# TASK GOAL
In the data below, find each line that contains the word "venv" and copy it.

# Collected data
───
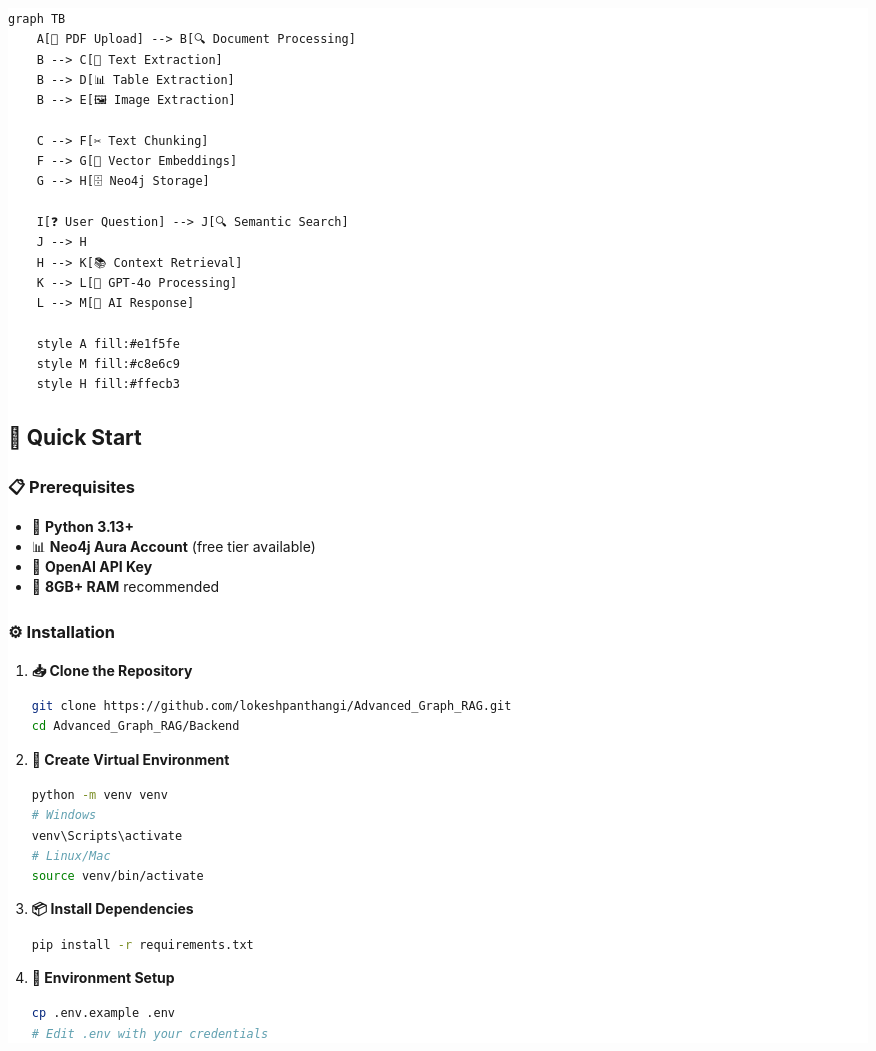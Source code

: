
 ```mermaid
graph TB
    A[📄 PDF Upload] --> B[🔍 Document Processing]
    B --> C[📝 Text Extraction]
    B --> D[📊 Table Extraction]
    B --> E[🖼️ Image Extraction]
    
    C --> F[✂️ Text Chunking]
    F --> G[🧮 Vector Embeddings]
    G --> H[🗄️ Neo4j Storage]
    
    I[❓ User Question] --> J[🔍 Semantic Search]
    J --> H
    H --> K[📚 Context Retrieval]
    K --> L[🤖 GPT-4o Processing]
    L --> M[💬 AI Response]
    
    style A fill:#e1f5fe
    style M fill:#c8e6c9
    style H fill:#ffecb3
```

## 🚀 Quick Start

### 📋 Prerequisites

- 🐍 **Python 3.13+**
- 📊 **Neo4j Aura Account** (free tier available)
- 🔑 **OpenAI API Key**
- 💾 **8GB+ RAM** recommended

### ⚙️ Installation

1. **📥 Clone the Repository**
   ```bash
   git clone https://github.com/lokeshpanthangi/Advanced_Graph_RAG.git
   cd Advanced_Graph_RAG/Backend
   ```

2. **🐍 Create Virtual Environment**
   ```bash
   python -m venv venv
   # Windows
   venv\Scripts\activate
   # Linux/Mac
   source venv/bin/activate
   ```

3. **📦 Install Dependencies**
   ```bash
   pip install -r requirements.txt
   ```

4. **🔧 Environment Setup**
   ```bash
   cp .env.example .env
   # Edit .env with your credentials
   ```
───
# ANSWER SPACE
   python -m venv venv
   venv\Scripts\activate
   source venv/bin/activate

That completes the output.